* [Brief]:
Repeat the records below exactly. Omit the pictures.

[Excerpts from a dataset]
┏━━

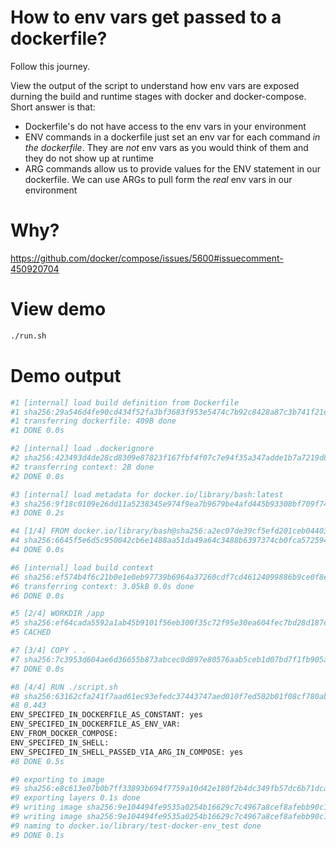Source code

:# How to env vars get passed to a dockerfile? 
Follow this journey. 

View the output of the script to understand how env vars are exposed durning the build and runtime stages with docker and docker-compose. Short answer is that:

- Dockerfile's do not have access to the env vars in your environment
- ENV commands in a dockerfile just set an env var for each command _in the dockerfile_. They are *not* env vars as you would think of them and they do not show up at runtime
- ARG commands allow us to provide values for the ENV statement in our dockerfile. We can use ARGs to pull form the *real* env vars in our environment

# Why?
https://github.com/docker/compose/issues/5600#issuecomment-450920704

# View demo
```bash
./run.sh
```

# Demo output
```bash
#1 [internal] load build definition from Dockerfile
#1 sha256:29a546d4fe90cd434f52fa3bf3683f953e5474c7b92c8428a87c3b741f21ed4d
#1 transferring dockerfile: 409B done
#1 DONE 0.0s

#2 [internal] load .dockerignore
#2 sha256:423493d4de28cd8309e87823f167fbf4f07c7e94f35a347adde1b7a7219d898c
#2 transferring context: 2B done
#2 DONE 0.0s

#3 [internal] load metadata for docker.io/library/bash:latest
#3 sha256:9f18c0109e26dd11a5238345e974f9ea7b9679be4afd445b93308bf709f74057
#3 DONE 0.2s

#4 [1/4] FROM docker.io/library/bash@sha256:a2ec07de39cf5efd201ceb04403e1762ea296fb1c5d4b7e2175c11c8bf0b7f71
#4 sha256:6645f5e6d5c950042cb6e1488aa51da49a64c3488b6397374cb0fca572594065
#4 DONE 0.0s

#6 [internal] load build context
#6 sha256:ef574b4f6c21b0e1e0eb97739b6964a37260cdf7cd46124099886b9ce0f8e4b6
#6 transferring context: 3.05kB 0.0s done
#6 DONE 0.0s

#5 [2/4] WORKDIR /app
#5 sha256:ef64cada5592a1ab45b9101f56eb300f35c72f95e30ea604fec7bd28d187e541
#5 CACHED

#7 [3/4] COPY . .
#7 sha256:7c3953d604ae6d36655b873abcec0d897e80576aab5ceb1d07bd7f1fb905a020
#7 DONE 0.0s

#8 [4/4] RUN ./script.sh
#8 sha256:63162cfa241f7aad61ec93efedc37443747aed010f7ed502b01f08cf780ab221
#8 0.443 
ENV_SPECIFED_IN_DOCKERFILE_AS_CONSTANT: yes 
ENV_SPECIFED_IN_DOCKERFILE_AS_ENV_VAR:
ENV_FROM_DOCKER_COMPOSE:
ENV_SPECIFED_IN_SHELL:
ENV_SPECIFED_IN_SHELL_PASSED_VIA_ARG_IN_COMPOSE: yes
#8 DONE 0.5s

#9 exporting to image
#9 sha256:e8c613e07b0b7ff33893b694f7759a10d42e180f2b4dc349fb57dc6b71dcab00
#9 exporting layers 0.1s done
#9 writing image sha256:9e104494fe9535a0254b16629c7c4967a8cef8afebb90c19ce331ae37002f156
#9 writing image sha256:9e104494fe9535a0254b16629c7c4967a8cef8afebb90c19ce331ae37002f156 done
#9 naming to docker.io/library/test-docker-env_test done
#9 DONE 0.1s
```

┗━━

* [Response area]:
Source code

:# How to env vars get passed to a dockerfile? 
Follow this journey. 

View the output of the script to understand how env vars are exposed durning the build and runtime stages with docker and docker-compose. Short answer is that:

- Dockerfile's do not have access to the env vars in your environment
- ENV commands in a dockerfile just set an env var for each command _in the dockerfile_. They are *not* env vars as you would think of them and they do not show up at runtime
- ARG commands allow us to provide values for the ENV statement in our dockerfile. We can use ARGs to pull form the *real* env vars in our environment

# Why?
https://github.com/docker/compose/issues/5600#issuecomment-450920704

# View demo
```bash
./run.sh
```

# Demo output
```bash
#1 [internal] load build definition from Dockerfile
#1 sha256:29a546d4fe90cd434f52fa3bf3683f953e5474c7b92c8428a87c3b741f21ed4d
#1 transferring dockerfile: 409B done
#1 DONE 0.0s

#2 [internal] load .dockerignore
#2 sha256:423493d4de28cd8309e87823f167fbf4f07c7e94f35a347adde1b7a7219d898c
#2 transferring context: 2B done
#2 DONE 0.0s

#3 [internal] load metadata for docker.io/library/bash:latest
#3 sha256:9f18c0109e26dd11a5238345e974f9ea7b9679be4afd445b93308bf709f74057
#3 DONE 0.2s

#4 [1/4] FROM docker.io/library/bash@sha256:a2ec07de39cf5efd201ceb04403e1762ea296fb1c5d4b7e2175c11c8bf0b7f71
#4 sha256:6645f5e6d5c950042cb6e1488aa51da49a64c3488b6397374cb0fca572594065
#4 DONE 0.0s

#6 [internal] load build context
#6 sha256:ef574b4f6c21b0e1e0eb97739b6964a37260cdf7cd46124099886b9ce0f8e4b6
#6 transferring context: 3.05kB 0.0s done
#6 DONE 0.0s

#5 [2/4] WORKDIR /app
#5 sha256:ef64cada5592a1ab45b9101f56eb300f35c72f95e30ea604fec7bd28d187e541
#5 CACHED

#7 [3/4] COPY . .
#7 sha256:7c3953d604ae6d36655b873abcec0d897e80576aab5ceb1d07bd7f1fb905a020
#7 DONE 0.0s

#8 [4/4] RUN ./script.sh
#8 sha256:63162cfa241f7aad61ec93efedc37443747aed010f7ed502b01f08cf780ab221
#8 0.443 
ENV_SPECIFED_IN_DOCKERFILE_AS_CONSTANT: yes 
ENV_SPECIFED_IN_DOCKERFILE_AS_ENV_VAR:
ENV_FROM_DOCKER_COMPOSE:
ENV_SPECIFED_IN_SHELL:
ENV_SPECIFED_IN_SHELL_PASSED_VIA_ARG_IN_COMPOSE: yes
#8 DONE 0.5s

#9 exporting to image
#9 sha256:e8c613e07b0b7ff33893b694f7759a10d42e180f2b4dc349fb57dc6b71dcab00
#9 exporting layers 0.1s done
#9 writing image sha256:9e104494fe9535a0254b16629c7c4967a8cef8afebb90c19ce331ae37002f156
#9 writing image sha256:9e104494fe9535a0254b16629c7c4967a8cef8afebb90c19ce331ae37002f156 done
#9 naming to docker.io/library/test-docker-env_test done
#9 DONE 0.1s
```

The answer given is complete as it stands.